¿Consejo de quién?
“¡Ay de los hijos que se apartan, dice Jehová, para tomar consejo, y no de mí; para cobijarse con cubierta, y no de mi espíritu, añadiendo pecado a pecado!” Isaías 30:1
Estas palabras del Señor revelan una verdad que sigue siendo urgente para nosotros hoy. Cuando comenzamos a apoyarnos en la fuerza y el consejo de este mundo, nos colocamos en abierta oposición al Dios y Creador del universo.
Es muy fácil dejarnos arrastrar por el sistema que nos empuja hacia lo popular, hacia lo que parece fácil o hacia aquello que ha sido “probado y seguro” según los estándares humanos. En lugar de confiar en los planes que Él tiene para nuestras vidas, preferimos buscar refugio en estrategias, alianzas y opiniones que no proceden de Su Espíritu.
Dios se ofende cuando seguimos cualquier cosa que no sea Él mismo, porque eso significa que estamos añadiendo pecado a pecado al apartarnos deliberadamente de Su dirección.
Cuando fundamentamos nuestras decisiones en las noticias del día o en el poder de las autoridades de este mundo, estamos preparándonos para el quebranto. El pueblo de Judá buscó la protección de Egipto en lugar de consultar a Jehová, y el resultado fue vergüenza y confusión. De la misma manera, nosotros nos expuestos a consecuencias dolorosas cuando confiamos más en las voces humanas que en la voz de Dios. Necesitamos ir directamente a Él. Como Saulo en el camino a Damasco, debemos preguntarle con sinceridad: “Señor, ¿qué quieres que yo haga?” (Hechos 9:6), y luego seguir esa dirección aunque no coincida con la opinión pública ni con lo que parece más conveniente.
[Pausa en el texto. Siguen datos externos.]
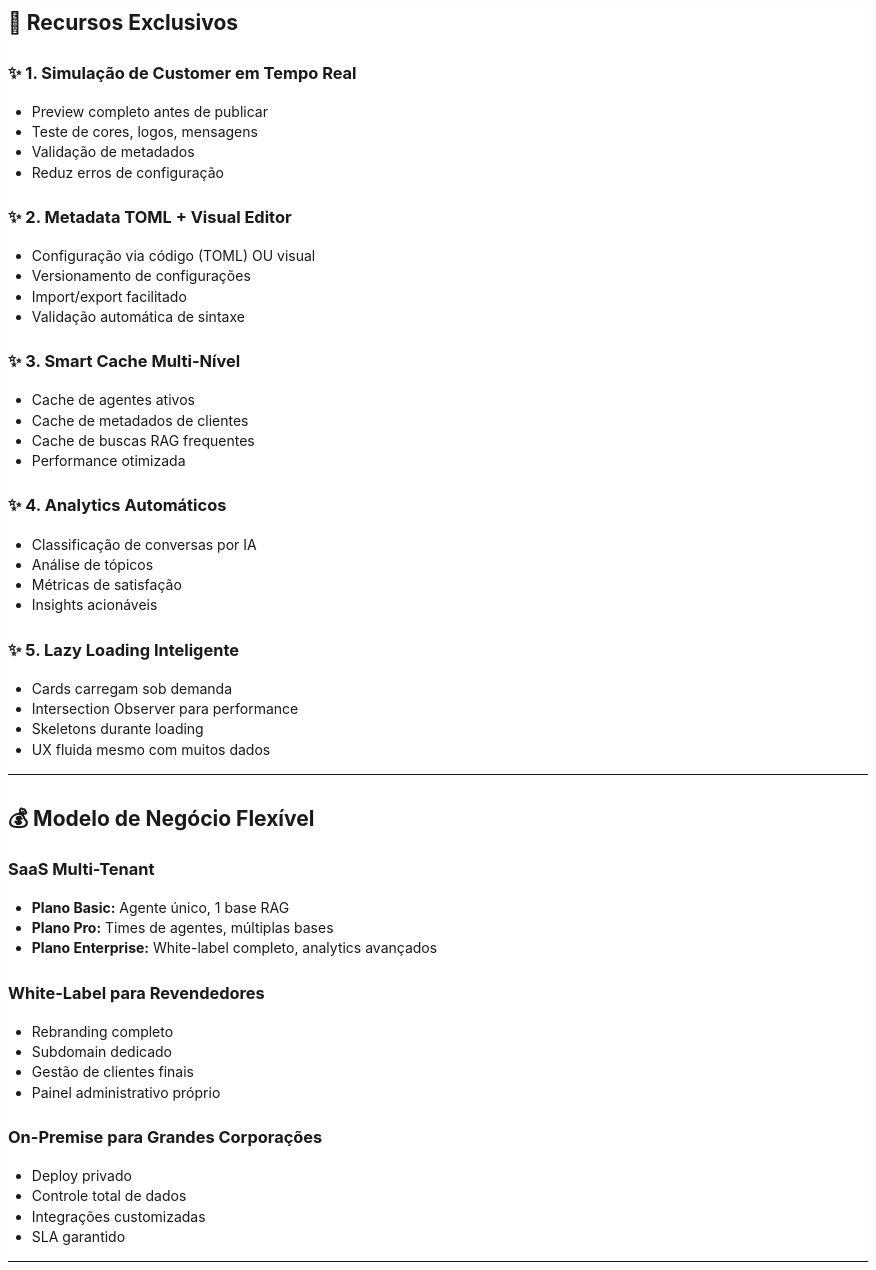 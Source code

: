 
## 🎁 Recursos Exclusivos

### ✨ **1. Simulação de Customer em Tempo Real**
- Preview completo antes de publicar
- Teste de cores, logos, mensagens
- Validação de metadados
- Reduz erros de configuração

### ✨ **2. Metadata TOML + Visual Editor**
- Configuração via código (TOML) OU visual
- Versionamento de configurações
- Import/export facilitado
- Validação automática de sintaxe

### ✨ **3. Smart Cache Multi-Nível**
- Cache de agentes ativos
- Cache de metadados de clientes
- Cache de buscas RAG frequentes
- Performance otimizada

### ✨ **4. Analytics Automáticos**
- Classificação de conversas por IA
- Análise de tópicos
- Métricas de satisfação
- Insights acionáveis

### ✨ **5. Lazy Loading Inteligente**
- Cards carregam sob demanda
- Intersection Observer para performance
- Skeletons durante loading
- UX fluida mesmo com muitos dados

---

## 💰 Modelo de Negócio Flexível

### **SaaS Multi-Tenant**
- **Plano Basic:** Agente único, 1 base RAG
- **Plano Pro:** Times de agentes, múltiplas bases
- **Plano Enterprise:** White-label completo, analytics avançados

### **White-Label para Revendedores**
- Rebranding completo
- Subdomain dedicado
- Gestão de clientes finais
- Painel administrativo próprio

### **On-Premise para Grandes Corporações**
- Deploy privado
- Controle total de dados
- Integrações customizadas
- SLA garantido

---
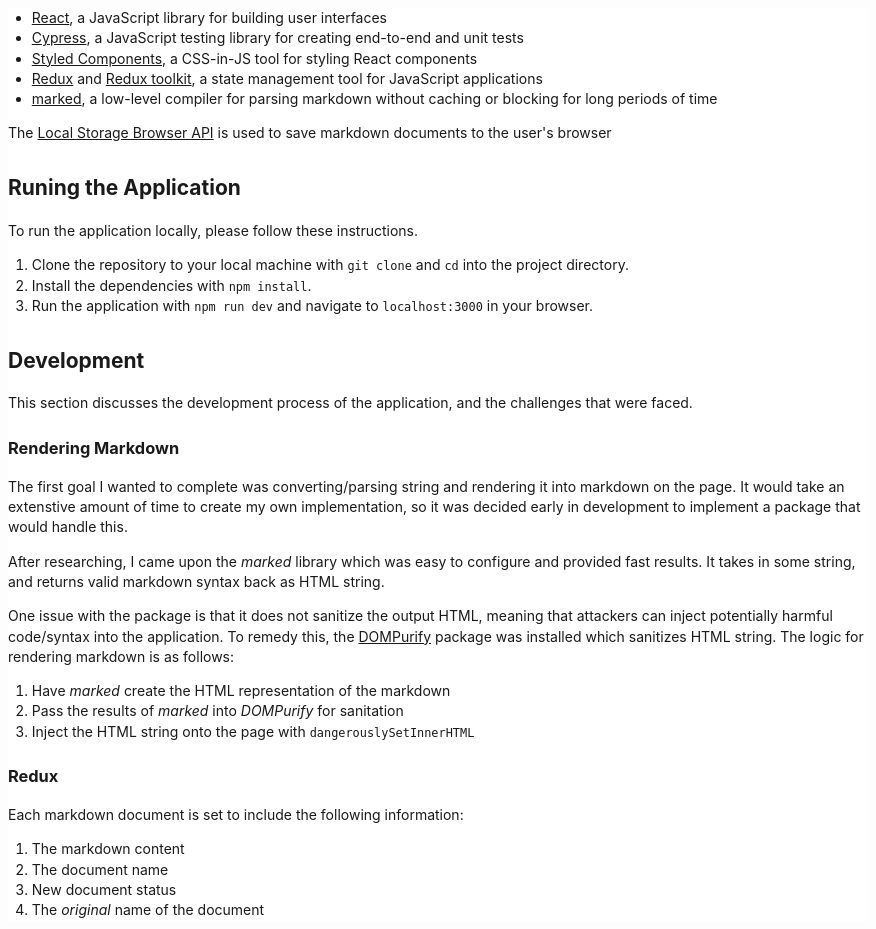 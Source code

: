 - [React](https://reactjs.org/docs/getting-started.html), a JavaScript library for building user interfaces
- [Cypress](https://docs.cypress.io/guides/overview/why-cypress), a JavaScript testing library for creating end-to-end and unit tests
- [Styled Components](https://styled-components.com/), a CSS-in-JS tool for styling React components
- [Redux](https://redux.js.org/) and [Redux toolkit](https://redux-toolkit.js.org/), a state management tool for JavaScript applications
- [marked](https://www.npmjs.com/package/marked), a low-level compiler for parsing markdown without caching or blocking for long periods of time

The [Local Storage Browser API](https://developer.mozilla.org/en-US/docs/Web/API/Window/localStorage) is used to save markdown documents to the user's browser

## Runing the Application

To run the application locally, please follow these instructions.

1. Clone the repository to your local machine with `git clone` and `cd` into the project directory.
2. Install the dependencies with `npm install`.
3. Run the application with `npm run dev` and navigate to `localhost:3000` in your browser.

## Development

This section discusses the development process of the application, and the challenges that were faced.

### Rendering Markdown

The first goal I wanted to complete was converting/parsing string and rendering it into markdown on the page. It would take an extenstive amount of time to create my own implementation, so it was decided early in development to implement a package that would handle this.

After researching, I came upon the _marked_ library which was easy to configure and provided fast results. It takes in some string, and returns valid markdown syntax back as HTML string.

One issue with the package is that it does not sanitize the output HTML, meaning that attackers can inject potentially harmful code/syntax into the application. To remedy this, the [DOMPurify](https://www.npmjs.com/package/dompurify) package was installed which sanitizes HTML string. The logic for rendering markdown is as follows:

1. Have _marked_ create the HTML representation of the markdown
2. Pass the results of _marked_ into _DOMPurify_ for sanitation
3. Inject the HTML string onto the page with `dangerouslySetInnerHTML`

### Redux

Each markdown document is set to include the following information:

1. The markdown content
2. The document name
3. New document status
4. The _original_ name of the document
Dios tiene un plan individual y perfecto para cada persona. Él no nos llama a imitar los caminos de otros ni a amoldarnos a las corrientes de la cultura, sino a confiar en Él por aquello que Él considera mejor para nosotros. Su sabiduría supera infinitamente la nuestra, y Su amor es demasiado grande como para permitir que nos perdamos en caminos que terminan en vacío. Confiar en Él no significa que siempre entenderemos de inmediato cada detalle de Su voluntad, pero sí implica rendirnos a Su señorío y permitir que Él dirija nuestros pasos.
Examinemos con honestidad nuestro corazón. ¿En qué áreas de la vida de hoy estamos tratando de controlar a Dios en lugar de dejar que Él nos controle a nosotros? ¿Estamos buscando consejo en fuentes que no proceden de Su Espíritu? ¿Hemos puesto nuestra esperanza en sistemas humanos que, al final, no pueden sostenernos? El llamado de Isaías 30:1 sigue siendo claro: apartarnos de Dios para tomar consejo de otro es un camino de peligro. Volvámonos a Él, consultemos Su boca y confiemos en que Su plan es siempre el mejor.
Leer: Isaías 28-30; Salmos 11-15; Proverbios 3
¿Qué ofreció Dios como camino de salvación y fortaleza al pueblo, y qué respuesta dieron ellos en su lugar?